3. Lawn Displays
August 29, 2012
Lawn Displays
Lawn displays are one of the few traditions that have been key to Homecoming events from the very first year. While many traditions have been eliminated from ISU Homecoming lineup, lawn displays have not only remained, but grown and evolved into something more and more special each year.
The first lawn display came during the first ISU Homecoming in 1912. Engineering students created an electric sign, 55 feet long and 20 feer high, that read “Beat Iowa, Eat Iowa.”
In the following years, welcome signs were put up throughout Ames to get the town in the spirit.
In the early 1920s, lawn displays moved from streets to campus residences. A contest soon developed between houses.
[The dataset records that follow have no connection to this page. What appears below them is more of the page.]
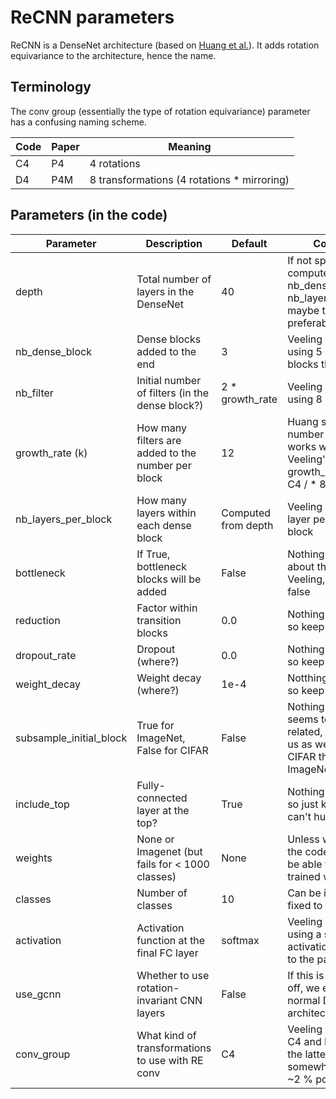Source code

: # ReCNN parameters
ReCNN is a DenseNet architecture (based on [Huang et al.](https://arxiv.org/pdf/1608.06993.pdf)). It adds rotation equivariance to the architecture, hence the name.

## Terminology

The conv group (essentially the type of rotation equivariance) parameter has a confusing naming scheme.

| Code               | Paper  | Meaning            
|----|--|---------------------|
| C4 | P4 | 4 rotations |
| D4 | P4M | 8 transformations (4 rotations * mirroring) |




## Parameters (in the code)

| Parameter               | Description                                            | Default             | Comment |
|-------------------------|--------------------------------------------------------|---------------------|--------|
| depth                   | Total number of layers in the DenseNet                 |          40         |    If not specified, computed from nb_dense_block and nb_layers_per_block, maybe this is preferable   |
| nb_dense_block          | Dense blocks added to the end                          |          3          |    Veeling seems to be using 5 dense blocks throughout    |
| nb_filter               | Initial number of filters (in the dense block?)        |   2 * growth_rate   |    Veeling seems to be using 8 initial filters    |
| growth_rate (k)         | How many filters are added to the number per block     |          12         |  Huang states a small number usually works well (like 12),  Veeling's K = growth_rate * 4 for C4 / * 8 for D4    |
| nb_layers_per_block     | How many layers within each dense block                | Computed from depth |    Veeling uses one layer per dense block    |
| bottleneck              | If True, bottleneck blocks will be added               |        False        |    Nothing mentioned about this by Veeling, so keep it false    |
| reduction               | Factor within transition blocks                        |         0.0         |    Nothing mentioned, so keep it 0.0    |
| dropout_rate            | Dropout (where?)                                       |         0.0         |    Nothing mentioned, so keep it 0.0?    |
| weight_decay            | Weight decay (where?)                                  |         1e-4        |    Notthing mentioned, so keep the default?    |
| subsample_initial_block | True for ImageNet, False for CIFAR                     |        False        |    Nothing mentioned, seems to be size-related, so False for us as we're closer to CIFAR than ImageNet    |
| include_top             | Fully-connected layer at the top?                      |         True        |    Nothing mentioned, so just keep it in, can't hurt    |
| weights                 | None or Imagenet (but fails for < 1000 classes)        |         None        |   Unless we change the code, we won't be able to use pre-trained weights     |
| classes                 | Number of classes                                      |          10         |   Can be ignored, fixed to 2     |
| activation              | Activation function at the final FC layer              |       softmax       |   Veeling seems to be using a sigmoid activation according to the paper     |
| use_gcnn                | Whether to use rotation-invariant CNN layers           |       False         |    If this is switched off, we end up with a normal DenseNet architecture    |
| conv_group              | What kind of transformations to use with RE conv       |         C4          |   Veeling compares C4 and D4 and finds the latter to work somewhat better ( + ~2 % points gain)     |
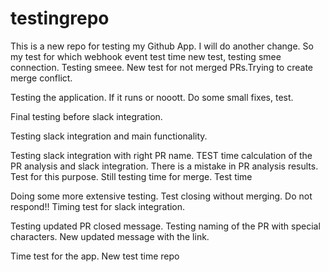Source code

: # testingrepo

This is a new repo for testing my Github App. 
I will do another change. So my test for which webhook event test time new test, testing smee connection. Testing smeee. New test for not merged PRs.Trying to create merge conflict. 


Testing the application. If it runs or nooott. Do some small fixes, test.


Final testing before slack integration.


Testing slack integration and main functionality. 

Testing slack integration with right PR name. TEST time calculation of the PR analysis and slack integration. There is a mistake in PR analysis results. Test for this purpose. Still testing time for merge. Test time 

Doing some more extensive testing. Test closing without merging. Do not respond!! Timing test for slack integration.



Testing updated PR closed message. Testing naming of the PR with special characters. New updated message with the link.


Time test for the app. New test time repo
 
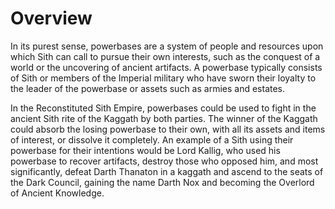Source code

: # Overview
In its purest sense, powerbases are a system of people and resources upon which Sith can call to pursue their own interests, such as the conquest of a world or the uncovering of ancient artifacts.
A powerbase typically consists of Sith or members of the Imperial military who have sworn their loyalty to the leader of the powerbase or assets such as armies and estates.

In the Reconstituted Sith Empire, powerbases could be used to fight in the ancient Sith rite of the Kaggath by both parties.
The winner of the Kaggath could absorb the losing powerbase to their own, with all its assets and items of interest, or dissolve it completely.
An example of a Sith using their powerbase for their intentions would be Lord Kallig, who used his powerbase to recover artifacts, destroy those who opposed him, and most significantly, defeat Darth Thanaton in a kaggath and ascend to the seats of the Dark Council, gaining the name Darth Nox and becoming the Overlord of Ancient Knowledge.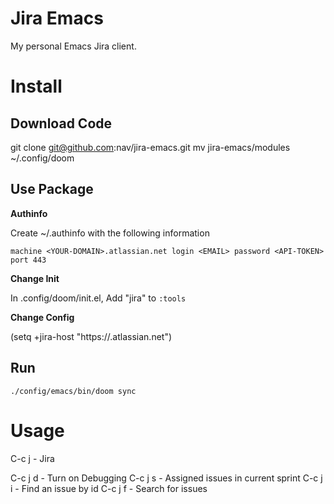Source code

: # Jira Emacs
My personal Emacs Jira client. 

# Install

## Download Code

git clone git@github.com:nav/jira-emacs.git
mv jira-emacs/modules ~/.config/doom

## Use Package

**Authinfo**

Create ~/.authinfo with the following information

`machine <YOUR-DOMAIN>.atlassian.net login <EMAIL> password <API-TOKEN> port 443`

**Change Init**

In .config/doom/init.el, Add "jira" to `:tools`

**Change Config**

(setq +jira-host "https://<your-subdomain>.atlassian.net")


## Run

`./config/emacs/bin/doom sync`



# Usage

C-c j - Jira

C-c j d - Turn on Debugging
C-c j s - Assigned issues in current sprint
C-c j i - Find an issue by id
C-c j f - Search for issues
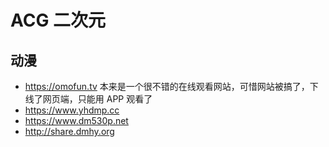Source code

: # ACG 二次元

## 动漫

- <https://omofun.tv> 本来是一个很不错的在线观看网站，可惜网站被搞了，下线了网页端，只能用 APP 观看了
- <https://www.yhdmp.cc>
- <https://www.dm530p.net>
- <http://share.dmhy.org>
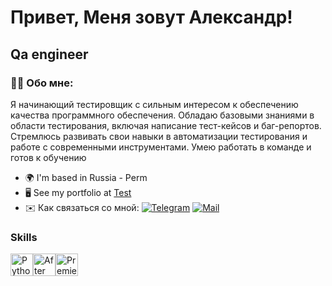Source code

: Привет, [](https://user-images.githubusercontent.com/18350557/176309783-0785949b-9127-417c-8b55-ab5a4333674e.gif)Меня зовут Александр!
=================================================================================================================================

Qa engineer
-----------



### 👨‍💻 Обо мне:

Я начинающий тестировщик с сильным интересом к обеспечению качества программного обеспечения. Обладаю базовыми знаниями в области тестирования, включая написание тест-кейсов и баг-репортов. Стремлюсь развивать свои навыки в автоматизации тестирования и работе с современными инструментами. Умею работать в команде и готов к обучению

* 🌍  I'm based in Russia - Perm
* 🖥️  See my portfolio at [Test](http://Х)
* ✉️  Как связаться со мной: [![Telegram](https://img.shields.io/badge/Telegram-0077C2?style=for-the-badge&logo=telegram&logoColor=white)](https://t.me/sfz2120) 
[![Mail](https://img.shields.io/badge/Mail-0077C2?style=for-the-badge&logo=gmail&logoColor=white)](mailto:sfz2120@mail.ru)


### Skills

<p align="left">
<a href="https://www.python.org/" target="_blank" rel="noreferrer"><img src="https://raw.githubusercontent.com/danielcranney/readme-generator/main/public/icons/skills/python-colored.svg" width="36" height="36" alt="Python" /></a><a href="https://www.adobe.com/uk/products/aftereffects.html" target="_blank" rel="noreferrer"><img src="https://raw.githubusercontent.com/danielcranney/readme-generator/main/public/icons/skills/aftereffects-colored.svg" width="36" height="36" alt="After Effects" /></a><a href="https://www.adobe.com/uk/products/premiere.html" target="_blank" rel="noreferrer"><img src="https://raw.githubusercontent.com/danielcranney/readme-generator/main/public/icons/skills/premierepro-colored.svg" width="36" height="36" alt="Premiere Pro" /></a>
</p>
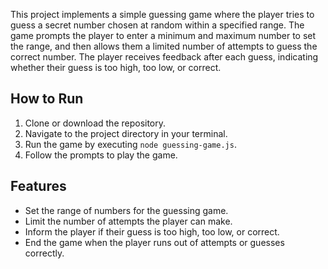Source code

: This project implements a simple guessing game where the player tries to guess a secret number chosen at random within a specified range. The game prompts the player to enter a minimum and maximum number to set the range, and then allows them a limited number of attempts to guess the correct number. The player receives feedback after each guess, indicating whether their guess is too high, too low, or correct.

## How to Run

1. Clone or download the repository.
2. Navigate to the project directory in your terminal.
3. Run the game by executing `node guessing-game.js`.
4. Follow the prompts to play the game.

## Features

- Set the range of numbers for the guessing game.
- Limit the number of attempts the player can make.
- Inform the player if their guess is too high, too low, or correct.
- End the game when the player runs out of attempts or guesses correctly.
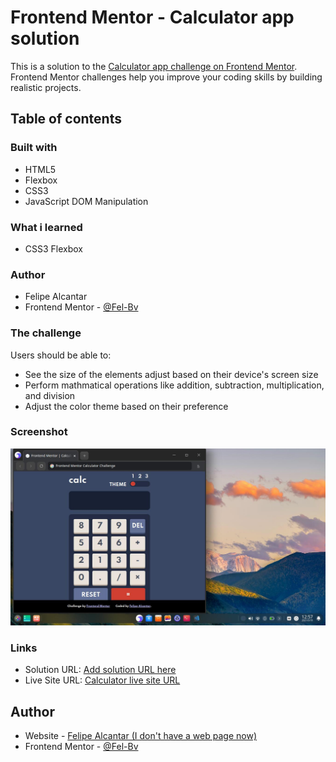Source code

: # Frontend Mentor - Calculator app solution

This is a solution to the [Calculator app challenge on Frontend Mentor](https://www.frontendmentor.io/challenges/calculator-app-9lteq5N29). Frontend Mentor challenges help you improve your coding skills by building realistic projects. 

## Table of contents

### Built with

- HTML5
- Flexbox
- CSS3
- JavaScript DOM Manipulation

### What i learned

- CSS3 Flexbox

### Author

- Felipe Alcantar
- Frontend Mentor - [@Fel-Bv](https://www.frontendmentor.io/profile/Fel-Bv)

### The challenge

Users should be able to:

- See the size of the elements adjust based on their device's screen size
- Perform mathmatical operations like addition, subtraction, multiplication, and division
- Adjust the color theme based on their preference

### Screenshot

![](./screenshot.jpg)

### Links

- Solution URL: [Add solution URL here](https://your-solution-url.com)
- Live Site URL: [Calculator live site URL](https://fel-bv.github.io/FrontendMentorCalculatorChallenge/)

<!-- ## My process -->

<!-- ### Continued development

I want to continue focusing on CSS Flexbox in future projects -->

## Author

- Website - [Felipe Alcantar (I don't have a web page now)](#)
- Frontend Mentor - [@Fel-Bv](https://www.frontendmentor.io/profile/fel-bv)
Houses would compete for a silver cup, but also to show alumni what they could do and how creative they could be.
Displays soon evolved in the following decades from two-dimensional banners and crepe paper, to three-dimensional structures in the lawns, to structures that incorporated mechanical features and sound effects.
The tradition’s popularity decreased in the next few years, only to be made popular again by one lone fraternity, who created a lawn display in efforts to not let the tradition die.
The next year, greek residences entered competition and in the following decades, policies were put into effect to establish rules to the creation of the displays.
Today, students in the greek community put in countless hours of work to create the lawn displays, which are judged by ISU faculty and alumni on categories such as creativity, organization and incorporation of the year’s Homecoming theme.